_EXERCISE DETAILS:_
Please restate word for word the lines from the top of the entries through the line that contains "## Functions to", and do not include any pictures.

_RECORDS FOR THIS TASK:_
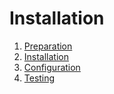 # Installation

1. [Preparation](1_Preparation.md)
2. [Installation](2_Installation.md)
3. [Configuration](3_Configuration.md)
4. [Testing](4_Testing.md)
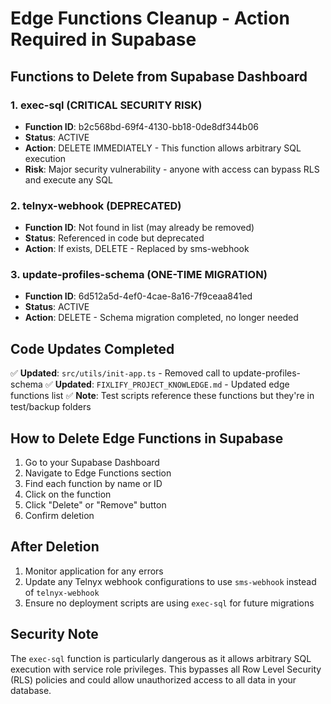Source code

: # Edge Functions Cleanup - Action Required in Supabase

## Functions to Delete from Supabase Dashboard

### 1. exec-sql (CRITICAL SECURITY RISK)
- **Function ID**: b2c568bd-69f4-4130-bb18-0de8df344b06
- **Status**: ACTIVE
- **Action**: DELETE IMMEDIATELY - This function allows arbitrary SQL execution
- **Risk**: Major security vulnerability - anyone with access can bypass RLS and execute any SQL

### 2. telnyx-webhook (DEPRECATED)
- **Function ID**: Not found in list (may already be removed)
- **Status**: Referenced in code but deprecated
- **Action**: If exists, DELETE - Replaced by sms-webhook

### 3. update-profiles-schema (ONE-TIME MIGRATION)
- **Function ID**: 6d512a5d-4ef0-4cae-8a16-7f9ceaa841ed
- **Status**: ACTIVE
- **Action**: DELETE - Schema migration completed, no longer needed

## Code Updates Completed

✅ **Updated**: `src/utils/init-app.ts` - Removed call to update-profiles-schema
✅ **Updated**: `FIXLIFY_PROJECT_KNOWLEDGE.md` - Updated edge functions list
✅ **Note**: Test scripts reference these functions but they're in test/backup folders

## How to Delete Edge Functions in Supabase

1. Go to your Supabase Dashboard
2. Navigate to Edge Functions section
3. Find each function by name or ID
4. Click on the function
5. Click "Delete" or "Remove" button
6. Confirm deletion

## After Deletion

1. Monitor application for any errors
2. Update any Telnyx webhook configurations to use `sms-webhook` instead of `telnyx-webhook`
3. Ensure no deployment scripts are using `exec-sql` for future migrations

## Security Note

The `exec-sql` function is particularly dangerous as it allows arbitrary SQL execution with service role privileges. This bypasses all Row Level Security (RLS) policies and could allow unauthorized access to all data in your database.
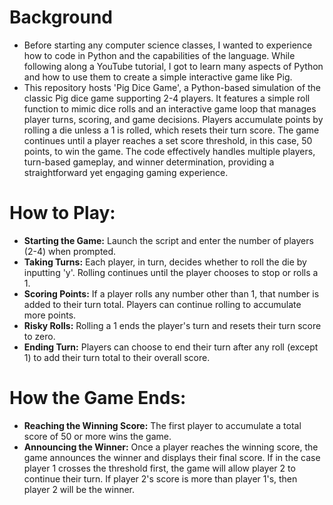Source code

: # Background
- Before starting any computer science classes, I wanted to experience how to code in Python and the capabilities of the language. While following along a YouTube tutorial, I got to learn many aspects of Python and how to use them to create a simple interactive game like Pig.
- This repository hosts 'Pig Dice Game', a Python-based simulation of the classic Pig dice game supporting 2-4 players. It features a simple roll function to mimic dice rolls and an interactive game loop that manages player turns, scoring, and game decisions. Players accumulate points by rolling a die unless a 1 is rolled, which resets their turn score. The game continues until a player reaches a set score threshold, in this case, 50 points, to win the game. The code effectively handles multiple players, turn-based gameplay, and winner determination, providing a straightforward yet engaging gaming experience.

# How to Play:
- **Starting the Game:** Launch the script and enter the number of players (2-4) when prompted.
- **Taking Turns:** Each player, in turn, decides whether to roll the die by inputting 'y'. Rolling continues until the player chooses to stop or rolls a 1.
- **Scoring Points:** If a player rolls any number other than 1, that number is added to their turn total. Players can continue rolling to accumulate more points.
- **Risky Rolls:** Rolling a 1 ends the player's turn and resets their turn score to zero.
- **Ending Turn:** Players can choose to end their turn after any roll (except 1) to add their turn total to their overall score.

# How the Game Ends:
- **Reaching the Winning Score:** The first player to accumulate a total score of 50 or more wins the game.
- **Announcing the Winner:** Once a player reaches the winning score, the game announces the winner and displays their final score. If in the case player 1 crosses the threshold first, the game will allow player 2 to continue their turn. If player 2's score is more than player 1's, then player 2 will be the winner.
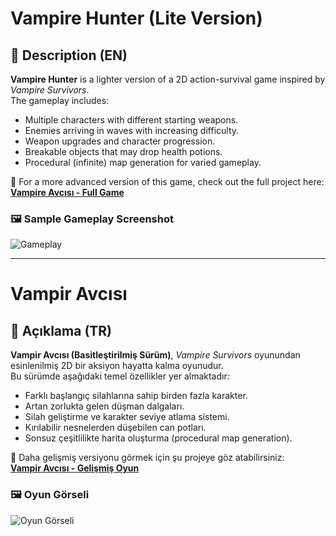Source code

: # Vampire Hunter (Lite Version)

## 🧛 Description (EN)

**Vampire Hunter** is a lighter version of a 2D action-survival game inspired by *Vampire Survivors*.  
The gameplay includes:

- Multiple characters with different starting weapons.
- Enemies arriving in waves with increasing difficulty.
- Weapon upgrades and character progression.
- Breakable objects that may drop health potions.
- Procedural (infinite) map generation for varied gameplay.

🔗 For a more advanced version of this game, check out the full project here:  
**[Vampire Avcısı - Full Game](https://github.com/thaldore/Vampir_Avcisi)**

### 🖼️ Sample Gameplay Screenshot

![Gameplay](https://drive.google.com/uc?export=view&id=1QmAdKHrfRmPS7b7Yo5_6gG2Cm-hZuHZc)

---

# Vampir Avcısı


## 🧛 Açıklama (TR)

**Vampir Avcısı (Basitleştirilmiş Sürüm)**, *Vampire Survivors* oyunundan esinlenilmiş 2D bir aksiyon hayatta kalma oyunudur.  
Bu sürümde aşağıdaki temel özellikler yer almaktadır:

- Farklı başlangıç silahlarına sahip birden fazla karakter.
- Artan zorlukta gelen düşman dalgaları.
- Silah geliştirme ve karakter seviye atlama sistemi.
- Kırılabilir nesnelerden düşebilen can potları.
- Sonsuz çeşitlilikte harita oluşturma (procedural map generation).

🔗 Daha gelişmiş versiyonu görmek için şu projeye göz atabilirsiniz:  
**[Vampir Avcısı - Gelişmiş Oyun](https://github.com/thaldore/Vampir_Avcisi)**

### 🖼️ Oyun Görseli

![Oyun Görseli](https://drive.google.com/uc?export=view&id=1QmAdKHrfRmPS7b7Yo5_6gG2Cm-hZuHZc)

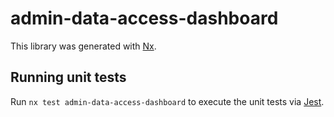 # admin-data-access-dashboard

This library was generated with [Nx](https://nx.dev).

## Running unit tests

Run `nx test admin-data-access-dashboard` to execute the unit tests via [Jest](https://jestjs.io).
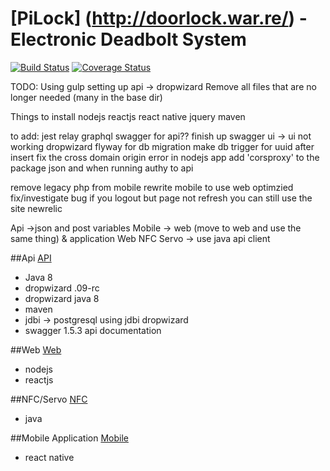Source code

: # [PiLock] (http://doorlock.war.re/) - Electronic Deadbolt System

[![Build Status](https://travis-ci.org/rwwarren/door-lock.png?branch=master)](https://travis-ci.org/rwwarren/door-lock)
[![Coverage Status](https://img.shields.io/coveralls/rwwarren/door-lock.svg)](https://coveralls.io/r/rwwarren/door-lock)

TODO:
Using gulp
setting up api -> dropwizard 
Remove all files that are no longer needed (many in the base dir)

Things to install
nodejs
reactjs
react native
jquery
maven

to add:
jest
relay
graphql
swagger for api?? finish up swagger ui -> ui not working dropwizard 
flyway for db migration
make db trigger for uuid after insert
fix the cross domain origin error in nodejs app
add 'corsproxy' to the package json and when running
authy to api

remove legacy php from mobile
rewrite mobile to use web optimzied
fix/investigate bug if you logout but page not refresh you can still use the site
newrelic


Api ->json and post variables
Mobile -> web (move to web and use the same thing) & application
Web
NFC
Servo -> use java api client


##Api
[API](api/README.md)
- Java 8
- dropwizard .09-rc
- dropwizard java 8
- maven
- jdbi -> postgresql using jdbi dropwizard
- swagger 1.5.3 api documentation

##Web
[Web](web/README.md)
- nodejs
- reactjs

##NFC/Servo
[NFC](nfc/README.md)
- java

##Mobile Application
[Mobile](mobile/README.md)
- react native
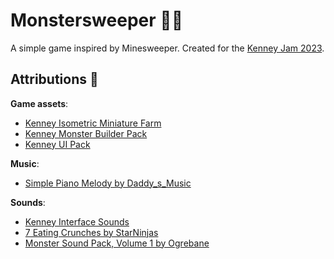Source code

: # Monstersweeper 👨‍🌾

A simple game inspired by Minesweeper. Created for the [Kenney Jam 2023](https://itch.io/jam/kenney-jam-2023).

## Attributions 🙏

**Game assets**:

- [Kenney Isometric Miniature Farm](https://kenney.nl/assets/isometric-miniature-farm)
- [Kenney Monster Builder Pack](https://kenney.nl/assets/monster-builder-pack)
- [Kenney UI Pack](https://kenney.nl/assets/ui-pack)

**Music**:

- [Simple Piano Melody by Daddy_s_Music](https://pixabay.com/music/modern-classical-simple-piano-melody-9834/)

**Sounds**:

- [Kenney Interface Sounds](https://kenney.nl/assets/interface-sounds)
- [7 Eating Crunches by StarNinjas](https://opengameart.org/content/7-eating-crunches)
- [Monster Sound Pack, Volume 1 by Ogrebane](https://opengameart.org/content/monster-sound-pack-volume-1)
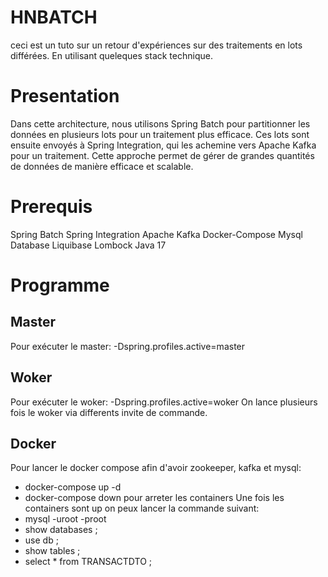 # HNBATCH
ceci est un tuto sur un retour d'expériences sur des traitements en lots différées. En utilisant queleques stack technique.

# Presentation
Dans cette architecture, nous utilisons Spring Batch pour partitionner les données en plusieurs lots pour un traitement plus efficace. 
Ces lots sont ensuite envoyés à Spring Integration, qui les achemine vers Apache Kafka pour un traitement.
 Cette approche permet de gérer de grandes quantités de données de manière efficace et scalable.
# Prerequis
Spring Batch
Spring Integration
Apache Kafka
Docker-Compose
Mysql Database
Liquibase
Lombock
Java 17
# Programme
## Master
Pour exécuter le master: -Dspring.profiles.active=master
## Woker
Pour exécuter le woker: -Dspring.profiles.active=woker
On lance plusieurs fois le woker via differents invite de commande.
## Docker
Pour lancer le docker compose afin d'avoir zookeeper, kafka et mysql: 
  * docker-compose up -d
  * docker-compose down pour arreter les containers
Une fois les containers sont up on peux lancer la commande suivant:
  * mysql -uroot -proot
  * show databases ;
  * use db ;
  * show tables ;
  * select * from TRANSACTDTO ;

_EXERCISE OUTPUT:_
 # Installation

1. [Preparation](1_Preparation.md)
2. [Installation](2_Installation.md)
3. [Configuration](3_Configuration.md)
4. [Testing](4_Testing.md)
Source code

: # Edge Functions Cleanup - Action Required in Supabase

## Functions to Delete from Supabase Dashboard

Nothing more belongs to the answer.